Breakfast was served on the tea table, where I suspected that Mrs. Blake had also taken her meals, and then the Wrights retired to their own home for their breakfast.
“Did you manage last night?” Peter asked. “I was rather selfish, abandoning you to God knows what arrangements. But I don’t think I could have crossed the road if my life had depended upon it.”
“The spare bedroom is small but comfortable,” I assured him. “And Mrs. Wright saw to it that I had everything I needed.”
“Must we go back to Midhurst today? This is heaven, after the jolting on the roads. A day—two at most—and I can face anything.”
“I got you into this,” I said ruefully. “If you’d prefer to rest a bit, I can only let you have your way.”
“It’s a lovely little cottage.” He was gazing about the room, noticing more than he’d felt like taking in the night before.
“Petit Trianon indeed,” I said.
He laughed. “Mrs. Wright would be astonished to learn that an Earl’s daughter slept in her spare room.”
“Hush! They might come in and hear you.”
“Don’t worry, from where I’m sitting, I can see them the instant they leave their own doorway. I will say that Mrs. Wright is an excellent cook.” He had had a good appetite for breakfast, according to Mrs. Wright, although there were still signs of pain and fatigue marking his face.
He held out a book. It was a Dickens novel. “I found this in the bookshelf upstairs. Read to me?”r />
I put more wood on the fire and then sat down again. “Are you sure you are comfortable here? We can’t be sure the doctor in Midhurst is as good as Mrs. Wright suggests.”
“I’ve been poked and prodded by doctors since I was wounded. I’ve had two surgeries, a long recovery, and more prodding and poking. This is bliss, this cottage. Better even that rattling around in my flat or your Cornish house. If I need to see a doctor, we can always find one.”
He seemed to take it for granted that I would stay as well. At least for a few days.

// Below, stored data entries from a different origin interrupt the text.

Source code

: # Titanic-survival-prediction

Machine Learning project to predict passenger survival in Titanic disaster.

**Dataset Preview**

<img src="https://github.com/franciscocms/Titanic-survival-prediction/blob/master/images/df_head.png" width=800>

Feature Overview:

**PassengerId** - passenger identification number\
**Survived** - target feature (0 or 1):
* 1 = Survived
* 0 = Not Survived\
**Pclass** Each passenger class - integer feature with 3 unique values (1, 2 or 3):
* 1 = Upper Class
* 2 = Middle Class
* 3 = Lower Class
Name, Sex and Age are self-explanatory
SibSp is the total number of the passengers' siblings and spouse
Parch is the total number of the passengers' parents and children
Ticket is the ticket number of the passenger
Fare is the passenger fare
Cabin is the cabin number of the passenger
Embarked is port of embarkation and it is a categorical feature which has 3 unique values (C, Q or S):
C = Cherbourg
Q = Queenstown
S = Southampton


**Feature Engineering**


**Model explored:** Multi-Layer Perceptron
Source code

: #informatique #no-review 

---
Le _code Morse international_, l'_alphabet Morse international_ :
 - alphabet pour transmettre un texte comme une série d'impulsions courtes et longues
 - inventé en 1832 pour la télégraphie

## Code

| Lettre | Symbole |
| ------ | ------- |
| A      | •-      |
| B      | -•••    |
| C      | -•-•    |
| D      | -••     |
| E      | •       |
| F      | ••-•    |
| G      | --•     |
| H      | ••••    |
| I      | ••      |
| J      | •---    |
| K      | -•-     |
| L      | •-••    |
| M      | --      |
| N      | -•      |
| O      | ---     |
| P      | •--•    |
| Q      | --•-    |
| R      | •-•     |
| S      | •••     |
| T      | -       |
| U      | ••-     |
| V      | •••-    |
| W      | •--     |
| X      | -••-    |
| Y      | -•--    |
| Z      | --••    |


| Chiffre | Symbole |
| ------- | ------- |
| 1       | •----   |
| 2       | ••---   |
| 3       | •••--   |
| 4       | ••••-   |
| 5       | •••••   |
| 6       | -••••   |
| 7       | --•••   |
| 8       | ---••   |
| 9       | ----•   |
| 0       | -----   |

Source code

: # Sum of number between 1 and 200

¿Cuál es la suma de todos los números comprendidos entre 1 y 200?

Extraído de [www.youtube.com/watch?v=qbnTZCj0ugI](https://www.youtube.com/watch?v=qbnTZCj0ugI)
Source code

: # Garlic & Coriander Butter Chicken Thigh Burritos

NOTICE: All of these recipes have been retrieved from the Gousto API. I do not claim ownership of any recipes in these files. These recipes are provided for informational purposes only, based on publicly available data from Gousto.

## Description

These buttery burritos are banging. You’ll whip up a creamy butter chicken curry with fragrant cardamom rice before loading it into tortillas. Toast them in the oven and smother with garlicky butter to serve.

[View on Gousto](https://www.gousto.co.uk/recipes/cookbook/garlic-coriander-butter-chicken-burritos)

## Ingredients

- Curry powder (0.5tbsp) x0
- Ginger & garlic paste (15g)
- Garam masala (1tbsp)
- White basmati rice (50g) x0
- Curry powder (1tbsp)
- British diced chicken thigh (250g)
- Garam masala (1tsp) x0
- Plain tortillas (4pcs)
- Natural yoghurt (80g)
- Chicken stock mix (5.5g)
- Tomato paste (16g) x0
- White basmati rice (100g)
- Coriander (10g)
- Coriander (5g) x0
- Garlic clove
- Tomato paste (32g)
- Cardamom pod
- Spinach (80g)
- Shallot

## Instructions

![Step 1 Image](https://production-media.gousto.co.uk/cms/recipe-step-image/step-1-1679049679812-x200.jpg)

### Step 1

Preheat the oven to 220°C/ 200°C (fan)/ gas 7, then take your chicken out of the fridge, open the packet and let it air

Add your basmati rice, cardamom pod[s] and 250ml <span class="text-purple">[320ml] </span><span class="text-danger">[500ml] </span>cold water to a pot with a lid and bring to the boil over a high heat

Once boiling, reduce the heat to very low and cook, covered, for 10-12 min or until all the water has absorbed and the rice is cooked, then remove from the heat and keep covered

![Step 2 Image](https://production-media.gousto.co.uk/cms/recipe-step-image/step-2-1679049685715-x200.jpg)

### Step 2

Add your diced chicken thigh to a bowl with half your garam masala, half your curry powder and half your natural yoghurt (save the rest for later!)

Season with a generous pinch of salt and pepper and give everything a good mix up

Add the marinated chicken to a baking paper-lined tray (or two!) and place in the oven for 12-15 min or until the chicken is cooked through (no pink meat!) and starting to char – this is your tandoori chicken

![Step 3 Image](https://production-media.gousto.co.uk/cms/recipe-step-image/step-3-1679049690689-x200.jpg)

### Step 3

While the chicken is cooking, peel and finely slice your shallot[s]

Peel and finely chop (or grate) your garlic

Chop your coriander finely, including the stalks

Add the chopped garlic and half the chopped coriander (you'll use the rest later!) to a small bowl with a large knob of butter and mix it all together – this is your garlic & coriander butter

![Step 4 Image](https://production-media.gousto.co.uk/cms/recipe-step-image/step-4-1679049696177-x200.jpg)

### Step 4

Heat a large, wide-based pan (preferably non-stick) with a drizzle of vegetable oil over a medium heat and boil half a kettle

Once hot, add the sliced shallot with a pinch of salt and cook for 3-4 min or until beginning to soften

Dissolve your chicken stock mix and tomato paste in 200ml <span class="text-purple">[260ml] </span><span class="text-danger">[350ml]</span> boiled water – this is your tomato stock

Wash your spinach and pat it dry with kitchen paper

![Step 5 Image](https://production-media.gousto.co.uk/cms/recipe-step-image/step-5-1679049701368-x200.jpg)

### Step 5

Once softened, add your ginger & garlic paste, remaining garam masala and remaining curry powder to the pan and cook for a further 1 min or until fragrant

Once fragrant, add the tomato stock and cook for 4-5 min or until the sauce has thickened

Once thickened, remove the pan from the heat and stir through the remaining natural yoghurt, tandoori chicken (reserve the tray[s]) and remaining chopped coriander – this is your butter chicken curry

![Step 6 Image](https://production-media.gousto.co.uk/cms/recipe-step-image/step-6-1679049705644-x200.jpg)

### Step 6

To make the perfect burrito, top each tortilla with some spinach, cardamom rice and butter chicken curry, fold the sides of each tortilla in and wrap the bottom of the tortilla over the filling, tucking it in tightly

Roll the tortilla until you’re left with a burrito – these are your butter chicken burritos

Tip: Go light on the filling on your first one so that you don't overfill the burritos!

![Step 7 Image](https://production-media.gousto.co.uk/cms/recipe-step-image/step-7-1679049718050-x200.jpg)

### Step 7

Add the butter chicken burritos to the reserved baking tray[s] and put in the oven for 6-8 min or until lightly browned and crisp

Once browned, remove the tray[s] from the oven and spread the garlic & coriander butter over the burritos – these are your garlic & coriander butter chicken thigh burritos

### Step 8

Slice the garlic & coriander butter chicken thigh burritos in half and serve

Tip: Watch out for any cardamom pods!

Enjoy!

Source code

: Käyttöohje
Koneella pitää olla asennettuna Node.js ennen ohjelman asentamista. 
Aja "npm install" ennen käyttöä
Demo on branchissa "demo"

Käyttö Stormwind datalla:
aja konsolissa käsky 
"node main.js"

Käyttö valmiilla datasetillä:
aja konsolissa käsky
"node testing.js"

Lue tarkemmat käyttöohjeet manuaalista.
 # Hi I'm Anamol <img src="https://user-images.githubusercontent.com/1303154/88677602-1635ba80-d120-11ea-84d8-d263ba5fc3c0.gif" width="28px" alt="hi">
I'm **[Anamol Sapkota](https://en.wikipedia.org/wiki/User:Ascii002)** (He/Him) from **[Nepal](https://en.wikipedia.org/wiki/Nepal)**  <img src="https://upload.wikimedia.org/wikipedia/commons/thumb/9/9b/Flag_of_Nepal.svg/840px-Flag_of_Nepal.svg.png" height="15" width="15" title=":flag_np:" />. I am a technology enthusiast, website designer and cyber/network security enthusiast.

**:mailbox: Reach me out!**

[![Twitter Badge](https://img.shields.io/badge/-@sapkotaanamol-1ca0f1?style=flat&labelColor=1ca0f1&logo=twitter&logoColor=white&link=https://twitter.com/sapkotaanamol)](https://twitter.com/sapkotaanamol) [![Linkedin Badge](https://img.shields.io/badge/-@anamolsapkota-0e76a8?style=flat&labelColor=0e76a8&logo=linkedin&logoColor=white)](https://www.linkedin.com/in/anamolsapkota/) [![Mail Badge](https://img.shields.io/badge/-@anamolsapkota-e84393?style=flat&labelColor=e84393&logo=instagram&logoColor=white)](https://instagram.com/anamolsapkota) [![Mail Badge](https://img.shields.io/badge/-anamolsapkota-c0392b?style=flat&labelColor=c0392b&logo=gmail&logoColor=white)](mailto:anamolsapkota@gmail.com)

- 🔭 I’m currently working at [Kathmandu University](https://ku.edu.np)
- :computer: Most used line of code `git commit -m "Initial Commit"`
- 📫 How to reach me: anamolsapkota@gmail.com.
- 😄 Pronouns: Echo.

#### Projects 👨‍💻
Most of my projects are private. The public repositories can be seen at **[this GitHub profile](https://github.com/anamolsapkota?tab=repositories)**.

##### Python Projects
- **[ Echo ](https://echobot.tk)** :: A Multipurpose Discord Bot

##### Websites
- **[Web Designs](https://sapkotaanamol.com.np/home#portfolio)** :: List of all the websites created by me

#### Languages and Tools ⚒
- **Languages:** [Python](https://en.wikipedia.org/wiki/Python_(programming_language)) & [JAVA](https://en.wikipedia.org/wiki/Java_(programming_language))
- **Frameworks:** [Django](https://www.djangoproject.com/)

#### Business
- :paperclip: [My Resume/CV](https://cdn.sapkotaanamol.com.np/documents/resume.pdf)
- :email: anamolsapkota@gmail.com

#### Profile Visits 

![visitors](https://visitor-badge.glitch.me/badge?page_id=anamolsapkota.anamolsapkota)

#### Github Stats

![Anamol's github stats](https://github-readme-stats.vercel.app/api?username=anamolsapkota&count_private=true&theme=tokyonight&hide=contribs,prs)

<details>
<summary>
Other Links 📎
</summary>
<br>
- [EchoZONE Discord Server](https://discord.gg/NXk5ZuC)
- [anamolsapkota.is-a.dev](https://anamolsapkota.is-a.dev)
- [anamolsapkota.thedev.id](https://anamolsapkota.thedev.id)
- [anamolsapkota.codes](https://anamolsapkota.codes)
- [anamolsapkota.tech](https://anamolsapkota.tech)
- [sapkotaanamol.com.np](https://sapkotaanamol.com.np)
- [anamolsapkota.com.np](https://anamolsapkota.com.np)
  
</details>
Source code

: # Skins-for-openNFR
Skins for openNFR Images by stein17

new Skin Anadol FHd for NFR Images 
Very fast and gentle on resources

And as if he’d read my mind, he said, “My dear, don’t fuss. I’ve got you to keep up my spirits, Mrs. Wright to feed me, a comfortable chair and a comfortable bed, with Wright to help me dress and undress. I’ve been a soldier long enough that I don’t require a large house and a full staff of servants to manage my life. Where will you go? What will you do, when you leave here? Go back to London and fret over your cousin’s interference? There’s nothing you can do to change his mind, and by the time you’re of age to make your own choices, the war will be a distant memory, and it won’t matter any longer.”
He was right.
But there was the other side of that coin. If I stayed here too long, I would find it harder to convince myself that I didn’t love Peter Gilchrist. And that could never be. Just sitting across from him, enveloped in the warmth of his caring, listening to his deep, quiet voice offering me comfort, I had to fight my own desire to throw caution to the winds and stay at Walnut Tree Cottage forever.
We talked for a time, and I read to him until he fell asleep. Mrs. Wright had come in again, had made the bed upstairs, cleared away the breakfast dishes, and brought in our tea by the time Peter woke up.
“Sorry,” he said, flushing a little. “Your voice is soothing, and I couldn’t help myself. Poor company for you, sitting across from a sleeping man most of the morning.”
“You aren’t here to provide amusement for me,” I said, taking his cup of tea to him, then returning to pick up my own. “Rest is a great healer.”
“After my tea, if Wright can help me manage the stairs again, I’ll do my exercises. Then perhaps we could walk a little.”